Early years practitioners should reflect on how the quality of the relationships they establish with the children in their care will influence the child's emotional development and ability to respond confidently to other people throughout life.

In part three of this series, I talked about our feelings and emotions, and this time, I will discuss further how the power of those feelings builds up the type and quality of a relationship, the importance of attachments and the growth of empathy.

In the Early Years Foundation Stage document, one of the four main principles is that of 'Positive Relationships'. This describes how children 'learn to be strong and independent from a basis of loving and secure relationships with parents and/or a key person' (EYFS Statutory Framework, p9).

At the heart of this principle is the phrase 'a basis of loving and secure relationships'. In other words, the EYFS acknowledges that the foundation for a child's confidence and ability, in all areas of their life, is the quality of their experience with their primary carers - most often their parents.
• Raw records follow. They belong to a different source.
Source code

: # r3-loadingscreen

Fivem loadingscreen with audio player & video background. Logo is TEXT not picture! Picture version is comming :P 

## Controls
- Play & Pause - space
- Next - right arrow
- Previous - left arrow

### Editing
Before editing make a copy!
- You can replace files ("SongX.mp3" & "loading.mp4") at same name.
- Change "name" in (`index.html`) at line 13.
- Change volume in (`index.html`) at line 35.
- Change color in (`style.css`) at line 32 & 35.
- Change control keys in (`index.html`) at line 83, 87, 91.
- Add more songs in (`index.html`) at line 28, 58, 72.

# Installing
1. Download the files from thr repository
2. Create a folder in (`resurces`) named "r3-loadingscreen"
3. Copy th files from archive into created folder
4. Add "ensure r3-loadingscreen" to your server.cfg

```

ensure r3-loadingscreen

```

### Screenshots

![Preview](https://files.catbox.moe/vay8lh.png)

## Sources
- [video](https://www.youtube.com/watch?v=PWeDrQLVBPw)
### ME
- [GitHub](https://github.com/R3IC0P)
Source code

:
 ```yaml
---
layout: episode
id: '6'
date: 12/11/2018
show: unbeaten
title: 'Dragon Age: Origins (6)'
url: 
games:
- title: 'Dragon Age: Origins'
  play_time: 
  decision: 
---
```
The present embedded in the past

Relationships are important to us all as we react and interact with other people both singly and in groups in a wide range of situations. As we go through our day-to-day lives, we are constantly having to interact with other people and as we do so, we are continually 'fine-tuning' our responses, shifting the way we behave depending on what is happening around us and who we are with. Without thinking about it, we move from one emotional state to another.

Take a simple example. You are shopping in a supermarket and you meet an old friend, you bump into a stranger, you ask an assistant the whereabouts of an item. Each person will invoke a particular response in you, no matter how fleeting. You may be extremely irritated at not finding what you want, feel anxious or cross at bumping into the stranger, be glad to see your friend or want to avoid them because you are busy and short of time! During all these responses, you will probably adapt the levels of your voice, your facial expression and your 'tone' that you use to talk to each person, without really being aware that you are doing it.

In these circumstances, two processes are at work. First, you have learned to manage your emotions. Second, although you only have a 'relationship' with just one of these people, your whole attitude will be coloured by your sense of self and your experiences laid down in the earliest years, as well as your mood at that particular time.

If you are not convinced, think about how you react when you bump into someone; how confident you are - or not - when approaching strangers; how certain you are of your friends - do you feel, for example, that you are the one who always rings them or do you feel your friendships are mutual? If your old friend always seems to want something from you, might this influence the levels of pleasure you have when seeing them?

The nub of it all is that as our feelings colour what we experience, it is the quality of our earliest relationships that have helped to build up the sense of 'me' as a unique human being. Looking even deeper into the importance of relationships, we come to a fundamental question: do we feel lovable and worthy of love? This can be put another way: do we actually like ourselves as a person?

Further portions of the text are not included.